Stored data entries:
# # # # #
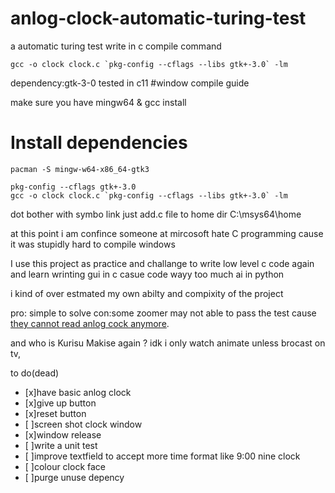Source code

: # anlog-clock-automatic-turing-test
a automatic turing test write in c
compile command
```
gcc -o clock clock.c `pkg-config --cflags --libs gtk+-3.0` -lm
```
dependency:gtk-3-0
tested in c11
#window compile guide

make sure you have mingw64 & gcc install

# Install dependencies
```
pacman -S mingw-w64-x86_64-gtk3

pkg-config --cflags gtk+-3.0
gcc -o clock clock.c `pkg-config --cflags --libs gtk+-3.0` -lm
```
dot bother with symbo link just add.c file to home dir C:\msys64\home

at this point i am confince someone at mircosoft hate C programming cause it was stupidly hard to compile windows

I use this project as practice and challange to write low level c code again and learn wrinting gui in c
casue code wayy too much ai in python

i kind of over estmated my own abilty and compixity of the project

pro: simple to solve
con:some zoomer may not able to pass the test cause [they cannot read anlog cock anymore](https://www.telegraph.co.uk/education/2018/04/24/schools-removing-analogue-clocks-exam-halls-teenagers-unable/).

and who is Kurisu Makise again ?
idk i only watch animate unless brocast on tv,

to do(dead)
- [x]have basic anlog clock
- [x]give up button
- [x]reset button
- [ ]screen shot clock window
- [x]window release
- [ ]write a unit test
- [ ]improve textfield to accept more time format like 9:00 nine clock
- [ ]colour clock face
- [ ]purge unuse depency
# # # # #
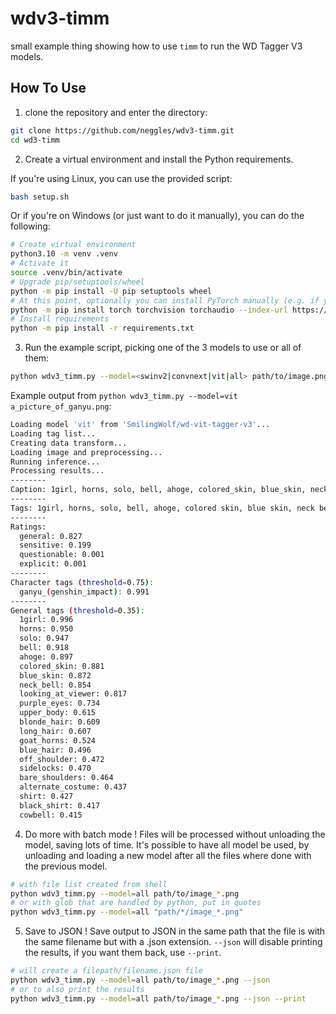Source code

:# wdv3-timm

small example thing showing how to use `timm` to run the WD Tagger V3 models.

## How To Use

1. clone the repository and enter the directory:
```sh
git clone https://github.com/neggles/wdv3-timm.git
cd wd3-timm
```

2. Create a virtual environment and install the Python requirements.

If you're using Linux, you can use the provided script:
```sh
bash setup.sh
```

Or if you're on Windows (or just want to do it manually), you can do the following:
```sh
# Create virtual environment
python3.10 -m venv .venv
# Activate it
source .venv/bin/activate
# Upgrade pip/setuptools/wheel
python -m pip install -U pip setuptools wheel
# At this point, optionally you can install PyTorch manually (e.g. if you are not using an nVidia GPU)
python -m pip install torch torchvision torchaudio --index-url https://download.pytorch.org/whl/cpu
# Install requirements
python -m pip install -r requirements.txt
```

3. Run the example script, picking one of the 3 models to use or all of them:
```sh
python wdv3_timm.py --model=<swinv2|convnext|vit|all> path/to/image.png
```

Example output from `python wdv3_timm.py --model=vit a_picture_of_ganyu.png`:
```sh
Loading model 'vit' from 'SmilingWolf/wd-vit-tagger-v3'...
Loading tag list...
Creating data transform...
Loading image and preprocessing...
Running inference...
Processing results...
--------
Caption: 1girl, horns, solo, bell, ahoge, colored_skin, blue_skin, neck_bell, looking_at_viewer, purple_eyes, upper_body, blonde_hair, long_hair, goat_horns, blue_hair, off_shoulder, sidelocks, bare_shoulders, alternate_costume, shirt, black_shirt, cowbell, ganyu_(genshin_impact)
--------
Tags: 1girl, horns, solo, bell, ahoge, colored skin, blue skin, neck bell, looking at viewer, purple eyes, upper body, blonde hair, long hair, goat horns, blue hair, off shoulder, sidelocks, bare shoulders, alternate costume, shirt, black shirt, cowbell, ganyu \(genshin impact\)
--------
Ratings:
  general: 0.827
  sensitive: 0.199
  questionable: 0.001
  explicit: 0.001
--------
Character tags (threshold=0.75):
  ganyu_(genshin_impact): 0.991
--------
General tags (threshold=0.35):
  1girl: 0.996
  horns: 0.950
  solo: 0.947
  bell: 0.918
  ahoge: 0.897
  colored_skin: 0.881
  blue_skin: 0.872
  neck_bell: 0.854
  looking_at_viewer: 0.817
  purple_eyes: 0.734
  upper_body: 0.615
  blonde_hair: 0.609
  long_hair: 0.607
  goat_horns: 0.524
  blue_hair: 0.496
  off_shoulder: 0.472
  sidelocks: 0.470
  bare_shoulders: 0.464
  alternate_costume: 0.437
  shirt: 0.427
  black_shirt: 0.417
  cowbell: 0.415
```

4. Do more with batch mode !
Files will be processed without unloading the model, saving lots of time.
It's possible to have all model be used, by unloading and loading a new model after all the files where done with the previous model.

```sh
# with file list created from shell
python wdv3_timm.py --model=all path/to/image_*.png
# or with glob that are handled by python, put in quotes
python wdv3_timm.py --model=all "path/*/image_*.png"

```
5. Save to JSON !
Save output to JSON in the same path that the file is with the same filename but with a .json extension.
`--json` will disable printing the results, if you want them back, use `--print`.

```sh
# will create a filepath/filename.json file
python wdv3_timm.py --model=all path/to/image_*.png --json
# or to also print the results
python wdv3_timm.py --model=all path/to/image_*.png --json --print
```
# # # # #
● DIRECTIONS
Among the entries above, the lines between the ones containing "pro: simple to solve" and "- [ ]purge unuse depency", inclusive, are to be transcribed exactly. No other line is to be given.

● REPLY TO THE EXERCISE
pro: simple to solve
con:some zoomer may not able to pass the test cause [they cannot read anlog cock anymore](https://www.telegraph.co.uk/education/2018/04/24/schools-removing-analogue-clocks-exam-halls-teenagers-unable/).

and who is Kurisu Makise again ?
idk i only watch animate unless brocast on tv,

to do(dead)
- [x]have basic anlog clock
- [x]give up button
- [x]reset button
- [ ]screen shot clock window
- [x]window release
- [ ]write a unit test
- [ ]improve textfield to accept more time format like 9:00 nine clock
- [ ]colour clock face
- [ ]purge unuse depency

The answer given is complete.